Si la burgermania est à consonance new-yorkaise, tout comme la vague des bagels et des cheese-cakes, la côte ouest est elle aussi inspirante, avec une vague montante de sea food. À l'inverse des burgers, celle-ci est portée par de jeunes chefs qui cherchent ailleurs l'inspiration. Adrien Ferrand, l'ex-chef du Kitchen Gallery Bis, et son comparse Galien Emery, du restaurant Pur du Park Hyatt Vendôme, partent, pendant un an, visiter les cuisines nord et sud-américaines, avec l'objectif d'ouvrir, à leur retour, un établissement de cuisine française qui reprendra cuissons, assaisonnements, bouillons de là-bas. On s'approche là de la health food, ce courant initié par des célébrités telle Gwyneth Paltrow, et qui, grâce aux réseaux sociaux, s'est étonnamment démocratisé. « Nous avons vu nos produits sans gluten, conçus à l'origine pour répondre à des problèmes d'intolérance alimentaire, sortir de leur cadre et avoir une croissance à deux chiffres, dès lors que les grandes surfaces les ont mis en linéaires », commente Sébastien Jaffeux, directeur marketing France Schär.
Le chouchou des Américaines
Idem pour le chou kale dont les Américaines raffolent pour ses vertus détox. Inconnu en France il y a quatre ans, il restait introuvable. Exaspérée, Kristen Beddard a lancé The Kale Project pour importer et cultiver ses graines, puis le commercialiser. Résultat : non seulement ce chou est vendu par les maraîchers bio, proposé à la carte de la Société, de l'Arpège ou de Frenchie, mais Exki le met à l'honneur sur sa carte d'automne. Et quand Pascale Sorentinella crée le bar à jus Health Inside, elle s'appuie sur son expérience de végétarienne et ses talents de marketeuse pour étendre ses jus et plats végétariens aux salles de sports, aux épiceries et aux spas.
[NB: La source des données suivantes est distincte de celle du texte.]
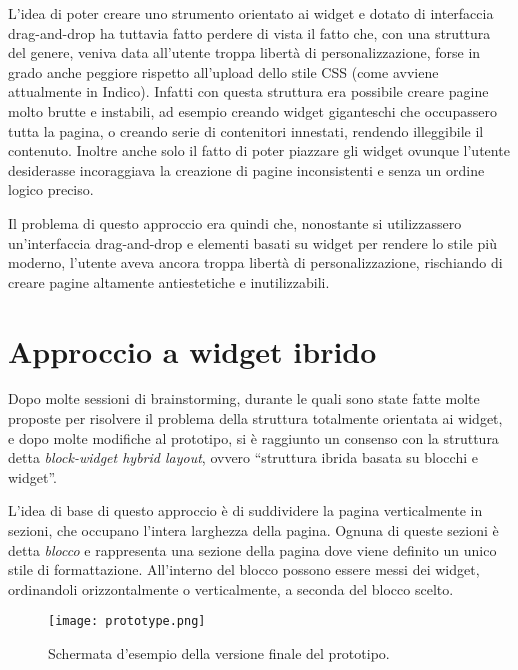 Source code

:        	L'idea di poter creare uno strumento orientato ai widget e dotato di interfaccia drag-and-drop ha tuttavia fatto perdere di vista il fatto che, con una struttura del genere, veniva data all'utente troppa libertà di personalizzazione, forse in grado anche peggiore rispetto all'upload dello stile \ac{CSS} (come avviene attualmente in Indico). Infatti con questa struttura era possibile creare pagine molto brutte e instabili, ad esempio creando widget giganteschi che occupassero tutta la pagina, o creando serie di contenitori innestati, rendendo illeggibile il contenuto. Inoltre anche solo il fatto di poter piazzare gli widget ovunque l'utente desiderasse incoraggiava la creazione di pagine inconsistenti e senza un ordine logico preciso.
       	
       	Il problema di questo approccio era quindi che, nonostante si utilizzassero un'interfaccia drag-and-drop e elementi basati su widget per rendere lo stile più moderno, l'utente aveva ancora troppa libertà di personalizzazione, rischiando di creare pagine altamente antiestetiche e inutilizzabili.
    
    \section{Approccio a widget ibrido} \label{sec:ccp;approccio_widget_ibrido}
    
        Dopo molte sessioni di brainstorming, durante le quali sono state fatte molte proposte per risolvere il problema della struttura totalmente orientata ai widget, e dopo molte modifiche al prototipo, si è raggiunto un consenso con la struttura detta \textit{block-widget hybrid layout}, ovvero ``struttura ibrida basata su blocchi e widget''.
        
        L'idea di base di questo approccio è di suddividere la pagina verticalmente in sezioni, che occupano l'intera larghezza della pagina. Ognuna di queste sezioni è detta \textit{blocco} e rappresenta una sezione della pagina dove viene definito un unico stile di formattazione. All'interno del blocco possono essere messi dei widget, ordinandoli orizzontalmente o verticalmente, a seconda del blocco scelto.
        
       	\begin{figure}[h!]
       		\begin{center}
       			\texttt{[image: prototype.png]}
       		\end{center}
       		\caption[Versione finale del prototipo]{Schermata d'esempio della versione finale del prototipo.}
       		\label{fig:prototype}
       	\end{figure}
       	
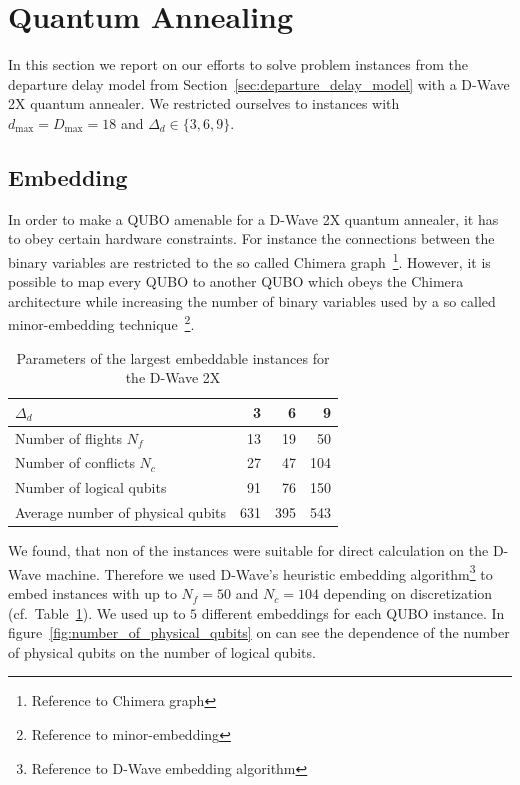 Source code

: \section{Quantum Annealing}
In this section we report on our efforts to solve problem instances from the departure delay model from Section~\ref{sec:departure_delay_model} with a D-Wave 2X quantum annealer.
We restricted ourselves to instances with $d_\text{max}=D_\text{max}=18$ and $\Delta_d \in \{3, 6, 9\}$.
\subsection{Embedding}
In order to make a QUBO amenable for a D-Wave 2X quantum annealer, it has to obey certain hardware constraints.
For instance the connections between the binary variables are restricted to the so called Chimera graph~\footnote{Reference to Chimera graph}.
However, it is possible to map every QUBO to another QUBO which obeys the Chimera architecture while increasing the number of binary variables used by a so called minor-embedding technique~\footnote{Reference to minor-embedding}. 

\begin{table}[htpb]
    \begin{tabular}{lrrr}
    \toprule
    $\Delta_d$ &    3 &    6 &    9 \\
    \midrule
    Number of flights $N_f$   &   13 &   19 &   50 \\
    Number of conflicts $N_c$ &   27 &   47 &  104 \\
    Number of logical qubits  &   91 &   76 &  150 \\
    Average number of physical qubits &  631 &  395 &  543 \\
    \bottomrule
    \end{tabular}
    \caption{Parameters of the largest embeddable instances for the D-Wave 2X}
\label{tab:embedding}
\end{table}

We found, that non of the instances were suitable for direct calculation on the D-Wave machine.
Therefore we used D-Wave's heuristic embedding algorithm\footnote{Reference to D-Wave embedding algorithm} to embed instances with up to $N_f=50$ and $N_c=104$ depending on discretization (cf.\ Table~\ref{tab:embedding}).
We used up to $5$ different embeddings for each QUBO instance.
In figure~\ref{fig:number_of_physical_qubits} on can see the dependence of the number of physical qubits on the number of logical qubits.


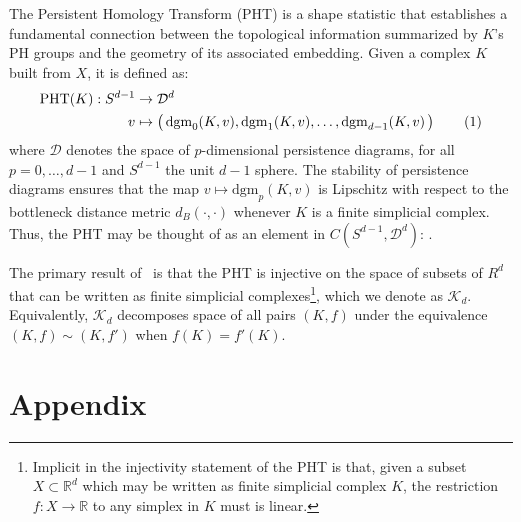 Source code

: \documentclass[10pt]{article}
\numberwithin{equation}{section}
\newcommand{\+}{%
	\raisebox{0.18ex}{\scaleobj{0.55}{+}}
}
\theoremstyle{definition}
\newcommand\numberthis{\addtocounter{equation}{1}\tag{\theequation}}
\begin{document}
The Persistent Homology Transform (PHT) is a shape statistic that establishes a fundamental connection between the topological information summarized by $K$'s PH groups and the geometry of its associated embedding. Given a complex $K$ built from $X$, it is defined as: 
\begin{align*}\label{eq:pht}
	\mathrm{PHT}(K): S^{d-1} &\to \mathcal{D}^d \\
	v &\mapsto \left( \, \mathrm{dgm}_0(K, v), \mathrm{dgm}_1(K, v), \dots, \mathrm{dgm}_{d-1}(K, v) \, \right)\numberthis
\end{align*}
where $\mathcal{D}$ denotes the space of $p$-dimensional persistence diagrams, for all $p = 0, \dots, d-1$ and $S^{d-1}$ the unit $d-1$ sphere. The stability of persistence diagrams ensures that the map $v \mapsto \mathrm{dgm}_p(K, v)$ is Lipschitz with respect to the bottleneck distance metric $d_B(\cdot, \cdot)$ whenever $K$ is a finite simplicial complex. 
Thus, the PHT may be thought of as an element in $C(S^{d-1}, \mathcal{D}^d)$: . 


The primary result of~\cite{} is that the PHT is injective on the space of subsets of $R^d$ that can be written as finite simplicial complexes\footnote{Implicit in the injectivity statement of the PHT is that, given a subset $X \subset \mathbb{R}^d$ which may be written as finite simplicial complex $K$, the restriction $f: X \to \mathbb{R}$ to any simplex in $K$ must is linear.}, which we denote as $\mathcal{K}_d$. 
Equivalently, $\mathcal{K}_d$ decomposes space of all pairs $(K, f)$ under the equivalence $(K, f) \sim (K,f')$ when $f(K) = f'(K)$.

 

\appendix
\section{Appendix}
\end{document}
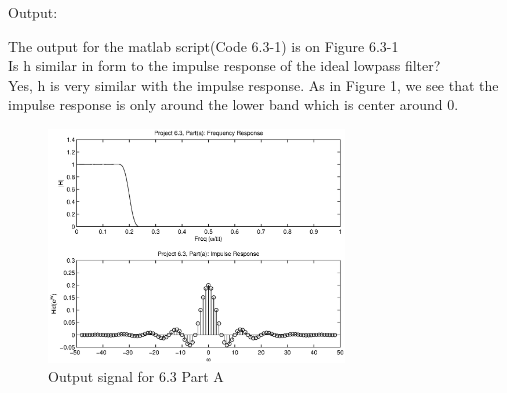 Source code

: {\LARGE Output:}\newline

The output for the matlab script(Code 6.3-1) is on Figure 6.3-1 \\

Is h similar in form to the impulse response of the ideal lowpass filter?\\

Yes, h is very similar with the impulse response. As in Figure 1, we see that the impulse response is only around the lower band which is center around 0.\\

\begin{figure}[!h]
  \centering
    \includegraphics[width=0.7\textwidth]{Part2/Output/Figures/proj63PartA.eps}
  \caption{Output signal for 6.3 Part A}
\end{figure}
\pagebreak
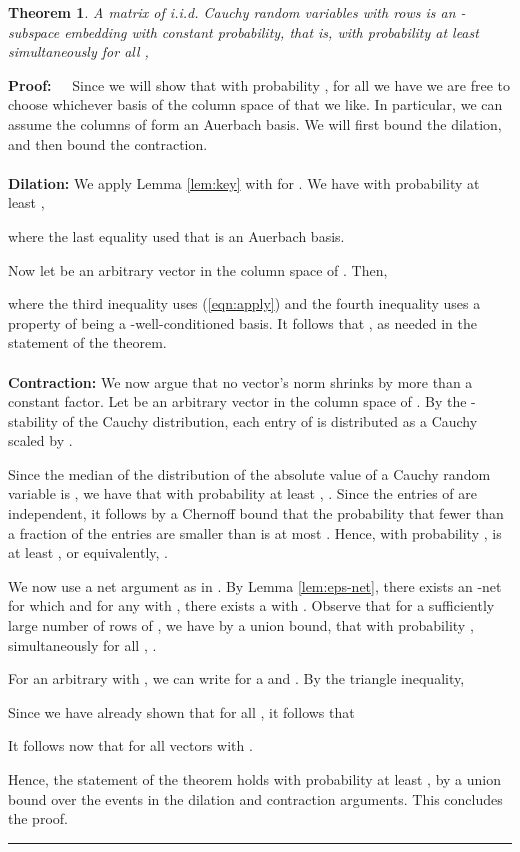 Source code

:\documentclass[11pt]{article}
\newtheorem{theorem}{Theorem}
\newenvironment{proof}{\begin{trivlist} \item {\bf Proof:~~}}
  {\qed\end{trivlist}}
\def\qed{\hfill\rule{2mm}{2mm}}
\begin{document}
\begin{theorem}\label{thm:l1embed}
A matrix  
of i.i.d. Cauchy random variables with 
 rows is an -subspace embedding with constant probability, that is,
with probability at least  simultaneously 
for all , 
\end{theorem}
\begin{proof}
Since we will show that with probability , for all  we have 
 we are free to
choose whichever basis of the column space of  that we like. 
In particular, we can assume the  columns  
of  form an Auerbach basis. We will first bound the dilation, and then bound the contraction.
\\\\
{\bf Dilation:}
We apply Lemma \ref{lem:key} with  for . 
We have with probability at least ,

where the last equality used that  is an Auerbach basis. 

Now let  be an arbitrary vector in the column space of . Then,

where the third inequality uses (\ref{eqn:apply}) and the fourth inequality uses a property of 
 being a -well-conditioned 
basis. It follows that , as needed in the statement of the theorem.
\\\\
{\bf Contraction:} 
We now argue that no vector's norm shrinks by more than a constant factor. 
Let  be an arbitrary vector in the column space of . By the -stability of the Cauchy distribution, 
each entry of  is distributed as a Cauchy scaled by . 

Since the median of the distribution of the absolute value of a Cauchy random variable is , we have that with 
probability at least , . Since the entries of  are independent, 
it follows by a Chernoff bound that the probability that fewer than a  fraction
of the entries are smaller than  is at most . Hence, with probability ,
 is at least , or equivalently, . 

We now use a net argument as in \cite{sw11}. By Lemma \ref{lem:eps-net},
there exists an -net  
for which  and for any  with , 
there exists a  with
. Observe that for a sufficiently
large  number of rows of , we have by a union bound, that with probability
, simultaneously for all , 
. 

For an arbitrary  with , we can write  for a  and 
. 
By the triangle inequality,  

Since we have already shown that  for all , it follows
that 

It follows now that  for all vectors  with . 

Hence, the statement of the theorem holds with probability at least , by a union bound over the events in the 
dilation and contraction arguments. This concludes the proof. 
\end{proof}
\end{document}
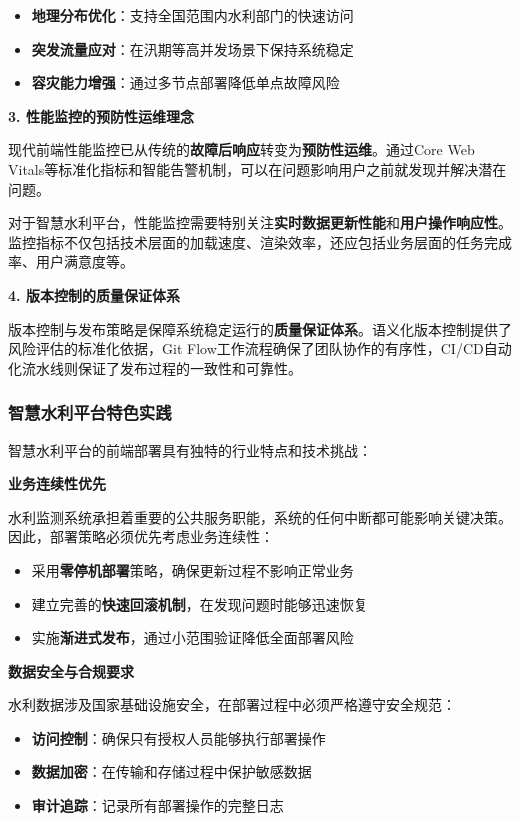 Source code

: \begin{itemize}
\tightlist
\item
  \textbf{地理分布优化}：支持全国范围内水利部门的快速访问
\item
  \textbf{突发流量应对}：在汛期等高并发场景下保持系统稳定
\item
  \textbf{容灾能力增强}：通过多节点部署降低单点故障风险
\end{itemize}

\textbf{3. 性能监控的预防性运维理念}

现代前端性能监控已从传统的\textbf{故障后响应}转变为\textbf{预防性运维}。通过Core Web Vitals等标准化指标和智能告警机制，可以在问题影响用户之前就发现并解决潜在问题。

对于智慧水利平台，性能监控需要特别关注\textbf{实时数据更新性能}和\textbf{用户操作响应性}。监控指标不仅包括技术层面的加载速度、渲染效率，还应包括业务层面的任务完成率、用户满意度等。

\textbf{4. 版本控制的质量保证体系}

版本控制与发布策略是保障系统稳定运行的\textbf{质量保证体系}。语义化版本控制提供了风险评估的标准化依据，Git Flow工作流程确保了团队协作的有序性，CI/CD自动化流水线则保证了发布过程的一致性和可靠性。

\subsubsection{智慧水利平台特色实践}\label{ux667aux6167ux6c34ux5229ux5e73ux53f0ux7279ux8272ux5b9eux8df5}

智慧水利平台的前端部署具有独特的行业特点和技术挑战：

\textbf{业务连续性优先}

水利监测系统承担着重要的公共服务职能，系统的任何中断都可能影响关键决策。因此，部署策略必须优先考虑业务连续性：

\begin{itemize}
\tightlist
\item
  采用\textbf{零停机部署}策略，确保更新过程不影响正常业务
\item
  建立完善的\textbf{快速回滚机制}，在发现问题时能够迅速恢复
\item
  实施\textbf{渐进式发布}，通过小范围验证降低全面部署风险
\end{itemize}

\textbf{数据安全与合规要求}

水利数据涉及国家基础设施安全，在部署过程中必须严格遵守安全规范：

\begin{itemize}
\tightlist
\item
  \textbf{访问控制}：确保只有授权人员能够执行部署操作
\item
  \textbf{数据加密}：在传输和存储过程中保护敏感数据
\item
  \textbf{审计追踪}：记录所有部署操作的完整日志
\end{itemize}

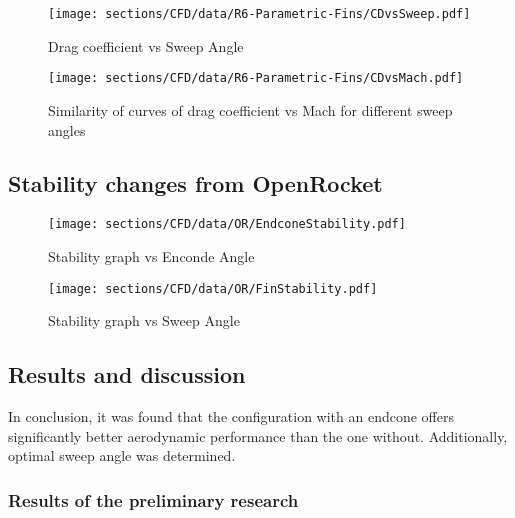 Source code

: \begin{figure}[H]
    \centering
    \texttt{[image: sections/CFD/data/R6-Parametric-Fins/CDvsSweep.pdf]}
    \caption{Drag coefficient vs Sweep Angle}
    \label{fig:CdVsSweep}
\end{figure}

\begin{figure}[H]
    \centering
    \texttt{[image: sections/CFD/data/R6-Parametric-Fins/CDvsMach.pdf]}
    \caption{Similarity of curves of drag coefficient vs Mach for different sweep angles}
\end{figure}

\subsection{Stability changes from OpenRocket}
\begin{figure}[H]
    \centering
    \texttt{[image: sections/CFD/data/OR/EndconeStability.pdf]}
    \caption{Stability graph vs Enconde Angle}
\end{figure}
\begin{figure}[H]
    \centering
    \texttt{[image: sections/CFD/data/OR/FinStability.pdf]}
    \caption{Stability graph vs Sweep Angle}
\end{figure}
\subsection{Results and discussion}
In conclusion, it was found that the configuration with an endcone offers significantly better 
aerodynamic performance than the one without. Additionally, optimal sweep angle was determined.
\subsubsection{Results of the preliminary research}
Ce qui rend un feu de paille new-yorkais pérenne à Paris !
Si la « junk food » ne cesse pas de nourrir et rassasier les jeunes générations, leurs aînés urbains et trentenaires ont pris la tangente vers les circuits traditionnels.
Vanté pour ses vertus détox par les Américaines, qui en raffolent, le kale séduit maintenant les Français, de plus en plus adeptes d'une alimentation saine.